Vision Transformers (ViT) is a transformer-like architecture used for computer vision tasks, it is known as the competitor of CNN. Leveraging transformers architecture, ViT treats 2-dimensional images as a flat sequence and then use the self-attention mechanism to capture the relationship within an image.

Architecture

The original ViT architecture is an encoder only model. At the end of encoder's output, a feed-forward network is used to classify the image.

ViT architecture
Source: https://towardsdatascience.com/using-transformers-for-computer-vision-6f764c5a078b

  1. Input: The input of ViT is indeed an image, the image will be divided into smaller non-overlapping region called patch. The number of patches depend on the image size and the chosen patch size.
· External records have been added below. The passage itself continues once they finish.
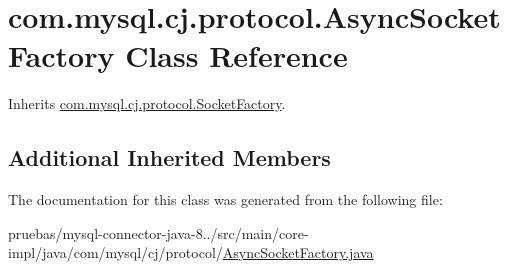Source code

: \hypertarget{classcom_1_1mysql_1_1cj_1_1protocol_1_1_async_socket_factory}{}\section{com.\+mysql.\+cj.\+protocol.\+Async\+Socket\+Factory Class Reference}
\label{classcom_1_1mysql_1_1cj_1_1protocol_1_1_async_socket_factory}


Inherits \mbox{\hyperlink{interfacecom_1_1mysql_1_1cj_1_1protocol_1_1_socket_factory}{com.\+mysql.\+cj.\+protocol.\+Socket\+Factory}}.

\subsection*{Additional Inherited Members}


The documentation for this class was generated from the following file\+:\begin{DoxyCompactItemize}
\item 
pruebas/mysql-\/connector-\/java-\/8../src/main/core-\/impl/java/com/mysql/cj/protocol/\mbox{\hyperlink{_async_socket_factory_8java}{Async\+Socket\+Factory.\+java}}\end{DoxyCompactItemize}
For example, if the image size is 224x224 pixels and the patch size is 16x16 pixels, then it will result in 196 patches.

    The patch will be turned into vector representation or linearly projected into an embedding space (embedding process). In addition, positional embedding that encode the relative position of the patch in the input image is also added.

    Image patches
    Source: https://gowrishankar.info/blog/transformers-everywhere-patch-encoding-technique-for-vision-transformersvit-explained/

  2. Transformers or Encoder Block: The embedded patches are fed into the transformers encoder block, consisting multi-head self-attention, fully connected layer, and add & norm layer. The ViT model stack several encoder block together. Transformers architecture make it possible to capture the global information about the image, compared to CNN that captures only the local patterns.

  3. Output: The output is a sequence of patch embedding that captured the global representation of the image. Depending on the task, the output processing may be different. In a classification tasks, the output goes to a fully connected layer to produce probability distribution over different classes or labels.